The definitions of capitalized terms used in this Agreement are set
forth in Appendix A.
WHEREAS, the Company and OCHC entered into a Securities Purchase
Agreement dated July 8, 2002 (the "Securities Purchase Agreement"), governing
the sale by the Company of shares of Series B Common Stock on the Closing Date
(as defined in the Securities Purchase Agreement), certain additional shares of
Series B Common Stock that may be issuable in the future upon and subject to the
terms and conditions of the Securities Purchase Agreement, and warrants for the
purchase of 5,000,000 shares of Original Common Stock (the "Warrant"), as
adjusted pursuant to the terms thereof, to OCHC;
WHEREAS, the terms of the Securities Purchase Agreement provide for
the execution and delivery of this Agreement;
WHEREAS, pursuant to the terms of the Securities Purchase Agreement,
the Company, Occidental Petroleum Corporation, a Delaware corporation
("Occidental"), and OCHC are entering into a Stockholders Agreement dated as of
the date of this Agreement (the "Stockholder Agreement"); and
NOW, THEREFORE, in consideration of the premises and the mutual
covenants of the Parties set forth herein, it is hereby agreed as follows:
SECTION 1
DEMAND REGISTRATION
1.1 Registration Rights. Subject to Sections 1.2 and 1.3, if one or more
Rightsholders provide the Company at any time a written request that the Company
file a registration statement under the Securities Act covering the registration
of Registrable Securities owned by such Rightsholder (that request being
referred to as an "Initial Demand Request" and such registration being referred
to as a "Demand Registration"), the Company shall:
(a) within 10 days after receiving the Initial Demand Request, notify
all other Rightsholders of such request (the "Company Notice");
(b) from the date the Company delivers the Company Notice, give all
other Rightsholders 15 days to notify the Company of the number of
Registrable Securities such other Rightsholders desire the Company to
include in the registration statement relating to such Demand Registration;
and
(c) within 45 days after receiving the Initial Demand Request, file a
registration statement under the Securities Act covering all Registrable
Securities that the Rightsholders requested to be registered and, after
such filing, use commercially reasonable efforts to cause such registration
statement to be declared effective.
The Initial Demand Request shall specify the number of shares of Registrable
Securities proposed to be sold and the manner of distribution.

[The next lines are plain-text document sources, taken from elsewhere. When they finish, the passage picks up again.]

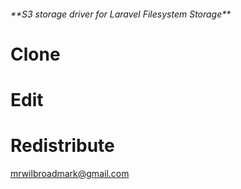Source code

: <h6> **S3 storage driver for Laravel Filesystem Storage**</h6>

# Clone
# Edit
# Redistribute

mrwilbroadmark@gmail.com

1.2 Underwriting Requirements. If an Initial Demand Request provides
for the sale of Registrable Securities in an underwritten offering and an OCHC
Party is participating in the related registration, then OCHC shall have the
right to select the lead managing underwriter for such underwriting in its sole
discretion and to select the other underwriters for such underwriting, subject
to the consent of the Company which shall not be unreasonably withheld. In such
event, the participating OCHC Party shall specify the proposed underwriters in
the Initial Demand Request or the notice delivered pursuant to Section 1.1(b).
If the Initial Demand Request or the notice delivered pursuant to Section 1.1(b)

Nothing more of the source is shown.